NBA Playoffs: College basketball at its best
I rarely take an interest in NBA games. I don’t like the high-scoring, high-flying individualism that the league promotes. For example, I’ve seen one player hold the ball for 20 seconds before taking a shot, without even looking for a teammate. That’s not basketball.
However, late-season games and the playoffs have a college basketball feel and I love it. It’s as if someone flips a switch and says to the players, “Ok, you can start playing real basketball now.” Defenses tighten up, breakaways and dunks are challenged, and teams actually run set plays instead of relying on their superstar to bail them out at the end of the shot clock.
The officials seem to have gotten the memo as well. Wonder of wonders they actually call traveling and charges when a defender has established legal guarding position. They have also swallowed the whistles which has allowed for a more physical style of play. This, in turn, has caused scoring to drop as players have to work for shots instead of taking three steps to free themselves for an easy basket. Sound familiar, college basketball fans?
Postseason basketball recently returned to Charlotte for the first time since 2010 when the Bobcats made the playoffs. Though it only lasted four games thanks to a sweep by the Miami Heat, I was thrilled. Judging by the attendance at Time Warner Cable Arena, so was the rest of the Queen City. For their two home playoff games, over 19,000 fans packed the arena accounting for the second and third largest crowds in the venue’s history. The largest came in 2008 when Charlotte hosted the ACC Tournament. Why? Because Charlotte and the rest of North Carolina is college basketball crazy. I think that’s why fans turned out to see the Bobcats in droves during the playoffs. They wanted to see professionals play college ball again.

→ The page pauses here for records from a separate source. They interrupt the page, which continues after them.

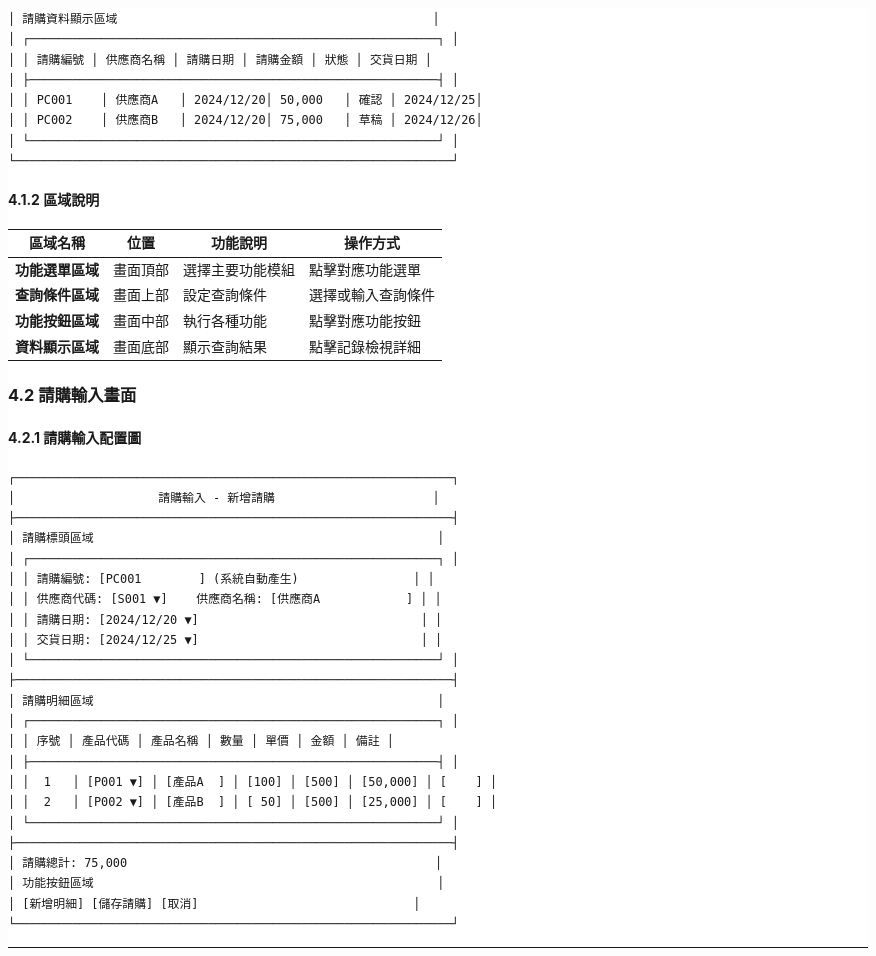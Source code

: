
 ```
│ 請購資料顯示區域                                            │
│ ┌─────────────────────────────────────────────────────────┐ │
│ │ 請購編號 │ 供應商名稱 │ 請購日期 │ 請購金額 │ 狀態 │ 交貨日期 │
│ ├─────────────────────────────────────────────────────────┤ │
│ │ PC001    │ 供應商A   │ 2024/12/20│ 50,000   │ 確認 │ 2024/12/25│
│ │ PC002    │ 供應商B   │ 2024/12/20│ 75,000   │ 草稿 │ 2024/12/26│
│ └─────────────────────────────────────────────────────────┘ │
└─────────────────────────────────────────────────────────────┘
```

#### 4.1.2 區域說明
| 區域名稱 | 位置 | 功能說明 | 操作方式 |
|----------|------|----------|----------|
| **功能選單區域** | 畫面頂部 | 選擇主要功能模組 | 點擊對應功能選單 |
| **查詢條件區域** | 畫面上部 | 設定查詢條件 | 選擇或輸入查詢條件 |
| **功能按鈕區域** | 畫面中部 | 執行各種功能 | 點擊對應功能按鈕 |
| **資料顯示區域** | 畫面底部 | 顯示查詢結果 | 點擊記錄檢視詳細 |

### 4.2 請購輸入畫面

#### 4.2.1 請購輸入配置圖
```
┌─────────────────────────────────────────────────────────────┐
│                    請購輸入 - 新增請購                      │
├─────────────────────────────────────────────────────────────┤
│ 請購標頭區域                                                │
│ ┌─────────────────────────────────────────────────────────┐ │
│ │ 請購編號: [PC001        ] (系統自動產生)                │ │
│ │ 供應商代碼: [S001 ▼]    供應商名稱: [供應商A            ] │ │
│ │ 請購日期: [2024/12/20 ▼]                               │ │
│ │ 交貨日期: [2024/12/25 ▼]                               │ │
│ └─────────────────────────────────────────────────────────┘ │
├─────────────────────────────────────────────────────────────┤
│ 請購明細區域                                                │
│ ┌─────────────────────────────────────────────────────────┐ │
│ │ 序號 │ 產品代碼 │ 產品名稱 │ 數量 │ 單價 │ 金額 │ 備註 │
│ ├─────────────────────────────────────────────────────────┤ │
│ │  1   │ [P001 ▼] │ [產品A  ] │ [100] │ [500] │ [50,000] │ [    ] │
│ │  2   │ [P002 ▼] │ [產品B  ] │ [ 50] │ [500] │ [25,000] │ [    ] │
│ └─────────────────────────────────────────────────────────┘ │
├─────────────────────────────────────────────────────────────┤
│ 請購總計: 75,000                                           │
│ 功能按鈕區域                                                │
│ [新增明細] [儲存請購] [取消]                              │
└─────────────────────────────────────────────────────────────┘
```

---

Fans wanted to see players hustling, diving on the floor after ever loose ball. They wanted to see Kemba Walker’s silky smooth jump shot and fire on the defensive end of the floor not seen since he played for UConn. Most of all though, they wanted to impact the game and help their team win.
Most NBA fans just sit on their hands during a game. But not Bobcats fans in the playoffs. Chants of “Defense” rang out across the arena and came through my radio without the prompting of the PA announcer. They booed Lebron James every time he touched the ball and jeered him with every missed shot. They didn’t need a video board to tell them to get loud. Bobcats fans have seen enough college basketball to know what to do.
I saw this phenomenon in person at the Bobcats final regular season game against the Bulls. The game had a playoff atmosphere, complete with all the attributes I’ve already mentioned, but the most telling thing was when Joakim Noah shot an air ball. It’s as if the crowd had studied the college basketball fan rulebook and they passed their final exam with flying colors. They chanted “Air Ball” three times just like you are supposed to do. They even raised their arms and brought them down in a swooshing motion when the Bobcats made a foul shot. It’s obvious that the Bobcat fans have never really graduated to the NBA and that’s a good thing.
Now the Bobcats are no more and the Bee-loved Hornets (sorry I couldn’t resist) will soon be on the scene. Hopefully this will fill fans with nostalgia and they will pack the arena. Then the players will feed off the crowd’s energy night after night bringing passion, desire and hustle to the floor. Maybe then, I won’t have to wait for the playoffs to see college basketball in the NBA.